1) Ensure Your Program Contains compound lifts that allow the use of high loads: It is far easier to go heavy on a squat than it is on a leg extension. This is largely to due to the fact that a squat uses multiple joints compared to the leg extension, which is purely an isolation movement (single-joint). Using compound lifts will ensure a large amount of mechanical tension will be induced which is highly important for muscle growth.
2) Ensure Your Program Contains Enough Volume: Volume can be classified as load x reps x sets. The answer to the question "how much is enough volume" is not one that can be answered easily, as it is dependant on a few variables. However, Helms et al (2015) have done a very good job of summarising how much volume is necessary.

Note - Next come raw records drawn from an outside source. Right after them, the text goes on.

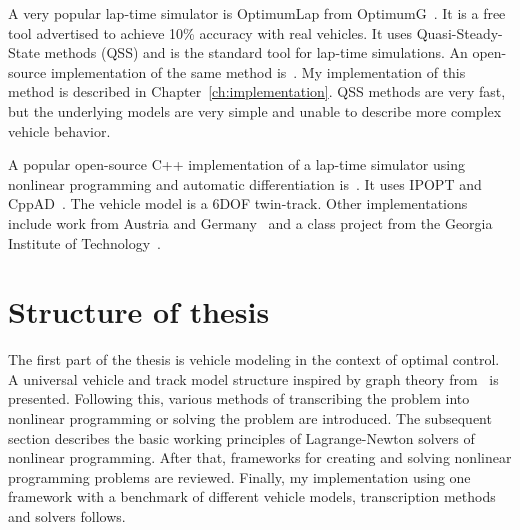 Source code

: A very popular lap-time simulator is OptimumLap from OptimumG~\cite{OptimumLapOptimumG}. It is a free tool advertised to achieve
10\% accuracy with real vehicles. It uses Quasi-Steady-State methods (QSS) and is the standard tool for lap-time simulations. An open-source implementation of the
same method is~\cite{mc12027Mc12027OpenLAPLapTimeSimulator2026}. My implementation of this method is described in Chapter~\ref{ch:implementation}. QSS methods are very fast, but the underlying models are very simple and unable to describe more complex vehicle behavior.

A popular open-source C++ implementation of a lap-time simulator using nonlinear
programming and automatic differentiation is~\cite{manzaneroJuanmanzaneroFastestlap2026}. It uses IPOPT and
CppAD~\cite{CoinorCppAD2026}. The vehicle model is a 6DOF twin-track. Other implementations include work from Austria and Germany~\cite{Heilmeier2019} and a class project from the Georgia Institute of Technology~\cite{2026ClassProject}.


\section{Structure of thesis}
The first part of the thesis is vehicle modeling in the context of optimal control. A universal vehicle and track model structure inspired by graph theory from~\cite{brown_engineering_2006} is presented. Following this, various methods of transcribing the problem into nonlinear programming or solving the problem are introduced. The subsequent section describes the basic working principles of Lagrange-Newton solvers of nonlinear programming. After that, frameworks for creating and solving nonlinear programming problems are reviewed. Finally, my implementation using one framework with a benchmark of different vehicle models, transcription methods and solvers follows.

Generally speaking, when studies have matched intensity and frequency, both strength and hypertrophy have a linear relationship with volume (i.e. as volume increases, so does strength and muscle hypertrophy). However, this is only true to a point and past that point gains in both strength and hypertrophy start to plateau and can even decline. So you can definitely have too much volume. When it comes to volume, Helms et al (2015) make the following suggestion: -
“Do enough to progress, not as much as possible. Increase when plateaued if you are recovering well.”
For concrete figures, Helms et al (2015) recommend 40-70 reps/muscle group/session.
3) Ensure You progressively Overload Your Muscles: To build muscle we must force the body to adapt. Generally speaking the body is always seeking homeostasis. Building slabs of muscle requires a huge amount of energy. Without progressively overloading the body over time, the body will have no reason to adapt and grow. Most commonly we can force the body to adapt with greater loads or with a greater number of reps.
4) Keep a training log and track progress: How do you know if you are getting stronger if you cannot recall how much weight you had on the bar last week? Tracking your progress is essential to understanding whether or not you are making any progress. This lack of direction is often one of the things I see most often in gyms and it frustrates me so much! So many people with legitimate goals to improve their physique, but absolutely no direction and no way of knowing if any progress is being made. How do you know if you are making progress?
- You are getting stronger - you can lift progressively more weight with correct form.
- You are able to do more reps with the same weight (i.e. you can no do 12 reps 55kg on the Bench Press. 3 weeks ago you could only achieve 8 reps).
- Less effort is required to lift the same weight - this is slightly more subjective, but can be useful if you use an RPE (rating of perceived exertion) scale when training. For example, in Week 1 of your training program, squatting with 100kg for 6 reps may have felt like a 9/10 RPE. By week 4 this may only feel like a 7.
In summary, in order to effectively build muscle tissue we must provide the body with an adequate stimulus through training, whilst also ensuring we are providing the body with enough energy (calories) and nutrients (protein) to build muscle tissue. We also need to ensure that we are recovering well between bouts of training (sleep) and that stress is managed so that it doesn't interfere with the process. Building muscle is a difficult and time-consuming process, and the rate of progress will start to decline the longer we have trained for and the closer we are to our genetic ceiling. When training, ensure you: -
1) Select exercises that allow you to create high amounts of tension on your muscles.
2) Select exercises and/or rep schemes that allow for metabolic stress and muscle damage.
3) Ensure your program contains enough volume (but not so much that you cannot recover adequately).
4) Track your progress and ensure that over time you are providing a greater stimulus on your muscles.